**Aim of the exercise**
Extract every line of the material below and reproduce it faithfully.

◆ ◆ ◆ ◆ ◆ ◆ ◆

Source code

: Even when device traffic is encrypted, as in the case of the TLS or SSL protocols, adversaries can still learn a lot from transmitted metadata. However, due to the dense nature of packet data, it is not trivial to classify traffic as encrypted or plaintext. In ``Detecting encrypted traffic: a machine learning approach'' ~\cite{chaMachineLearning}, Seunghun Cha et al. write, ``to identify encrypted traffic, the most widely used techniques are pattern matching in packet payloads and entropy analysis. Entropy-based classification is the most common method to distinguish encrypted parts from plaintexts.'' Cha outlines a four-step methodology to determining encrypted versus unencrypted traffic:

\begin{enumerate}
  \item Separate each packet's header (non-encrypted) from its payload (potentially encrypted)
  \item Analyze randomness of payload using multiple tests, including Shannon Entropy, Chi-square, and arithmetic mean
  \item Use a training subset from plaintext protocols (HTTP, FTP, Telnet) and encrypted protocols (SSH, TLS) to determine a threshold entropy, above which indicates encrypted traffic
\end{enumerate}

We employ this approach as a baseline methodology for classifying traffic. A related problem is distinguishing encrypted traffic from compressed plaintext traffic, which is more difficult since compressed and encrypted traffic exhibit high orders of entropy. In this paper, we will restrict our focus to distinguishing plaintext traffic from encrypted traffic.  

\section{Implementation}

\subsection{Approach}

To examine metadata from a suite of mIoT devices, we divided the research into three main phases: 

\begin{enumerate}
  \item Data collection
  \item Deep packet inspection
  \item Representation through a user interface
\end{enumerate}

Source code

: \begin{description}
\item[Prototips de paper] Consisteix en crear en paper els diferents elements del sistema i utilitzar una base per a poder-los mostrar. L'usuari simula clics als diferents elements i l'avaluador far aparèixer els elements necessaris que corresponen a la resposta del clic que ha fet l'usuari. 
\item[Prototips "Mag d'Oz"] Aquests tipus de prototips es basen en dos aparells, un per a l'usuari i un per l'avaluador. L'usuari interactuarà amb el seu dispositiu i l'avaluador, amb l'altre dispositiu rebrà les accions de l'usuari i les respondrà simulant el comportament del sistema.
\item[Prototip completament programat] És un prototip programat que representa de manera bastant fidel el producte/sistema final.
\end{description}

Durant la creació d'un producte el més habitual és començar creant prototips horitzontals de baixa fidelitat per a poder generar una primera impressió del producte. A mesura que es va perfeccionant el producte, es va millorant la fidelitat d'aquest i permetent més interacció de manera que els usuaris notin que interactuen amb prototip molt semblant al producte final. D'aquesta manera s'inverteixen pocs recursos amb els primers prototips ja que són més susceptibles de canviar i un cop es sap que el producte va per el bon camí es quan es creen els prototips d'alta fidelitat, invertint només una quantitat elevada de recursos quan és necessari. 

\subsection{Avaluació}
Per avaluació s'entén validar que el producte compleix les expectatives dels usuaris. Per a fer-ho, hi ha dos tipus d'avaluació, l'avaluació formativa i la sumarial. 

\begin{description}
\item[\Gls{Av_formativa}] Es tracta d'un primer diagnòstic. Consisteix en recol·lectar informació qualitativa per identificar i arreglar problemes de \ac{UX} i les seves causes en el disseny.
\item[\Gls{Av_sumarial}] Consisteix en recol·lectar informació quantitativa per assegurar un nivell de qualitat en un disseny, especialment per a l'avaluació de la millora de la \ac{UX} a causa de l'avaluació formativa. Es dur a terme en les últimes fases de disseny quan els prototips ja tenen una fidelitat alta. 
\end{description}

◆ ◆ ◆ ◆ ◆ ◆ ◆

**Solution for this problem**
Source code

: Even when device traffic is encrypted, as in the case of the TLS or SSL protocols, adversaries can still learn a lot from transmitted metadata. However, due to the dense nature of packet data, it is not trivial to classify traffic as encrypted or plaintext. In ``Detecting encrypted traffic: a machine learning approach'' ~\cite{chaMachineLearning}, Seunghun Cha et al. write, ``to identify encrypted traffic, the most widely used techniques are pattern matching in packet payloads and entropy analysis. Entropy-based classification is the most common method to distinguish encrypted parts from plaintexts.'' Cha outlines a four-step methodology to determining encrypted versus unencrypted traffic:

\begin{enumerate}
  \item Separate each packet's header (non-encrypted) from its payload (potentially encrypted)
  \item Analyze randomness of payload using multiple tests, including Shannon Entropy, Chi-square, and arithmetic mean
  \item Use a training subset from plaintext protocols (HTTP, FTP, Telnet) and encrypted protocols (SSH, TLS) to determine a threshold entropy, above which indicates encrypted traffic
\end{enumerate}

We employ this approach as a baseline methodology for classifying traffic. A related problem is distinguishing encrypted traffic from compressed plaintext traffic, which is more difficult since compressed and encrypted traffic exhibit high orders of entropy. In this paper, we will restrict our focus to distinguishing plaintext traffic from encrypted traffic.  

\section{Implementation}

\subsection{Approach}

To examine metadata from a suite of mIoT devices, we divided the research into three main phases: 

\begin{enumerate}
  \item Data collection
  \item Deep packet inspection
  \item Representation through a user interface
\end{enumerate}

Source code

: \begin{description}
\item[Prototips de paper] Consisteix en crear en paper els diferents elements del sistema i utilitzar una base per a poder-los mostrar. L'usuari simula clics als diferents elements i l'avaluador far aparèixer els elements necessaris que corresponen a la resposta del clic que ha fet l'usuari. 
\item[Prototips "Mag d'Oz"] Aquests tipus de prototips es basen en dos aparells, un per a l'usuari i un per l'avaluador. L'usuari interactuarà amb el seu dispositiu i l'avaluador, amb l'altre dispositiu rebrà les accions de l'usuari i les respondrà simulant el comportament del sistema.
\item[Prototip completament programat] És un prototip programat que representa de manera bastant fidel el producte/sistema final.
\end{description}

Durant la creació d'un producte el més habitual és començar creant prototips horitzontals de baixa fidelitat per a poder generar una primera impressió del producte. A mesura que es va perfeccionant el producte, es va millorant la fidelitat d'aquest i permetent més interacció de manera que els usuaris notin que interactuen amb prototip molt semblant al producte final. D'aquesta manera s'inverteixen pocs recursos amb els primers prototips ja que són més susceptibles de canviar i un cop es sap que el producte va per el bon camí es quan es creen els prototips d'alta fidelitat, invertint només una quantitat elevada de recursos quan és necessari. 

\subsection{Avaluació}
Per avaluació s'entén validar que el producte compleix les expectatives dels usuaris. Per a fer-ho, hi ha dos tipus d'avaluació, l'avaluació formativa i la sumarial. 

\begin{description}
\item[\Gls{Av_formativa}] Es tracta d'un primer diagnòstic. Consisteix en recol·lectar informació qualitativa per identificar i arreglar problemes de \ac{UX} i les seves causes en el disseny.
\item[\Gls{Av_sumarial}] Consisteix en recol·lectar informació quantitativa per assegurar un nivell de qualitat en un disseny, especialment per a l'avaluació de la millora de la \ac{UX} a causa de l'avaluació formativa. Es dur a terme en les últimes fases de disseny quan els prototips ja tenen una fidelitat alta. 
\end{description}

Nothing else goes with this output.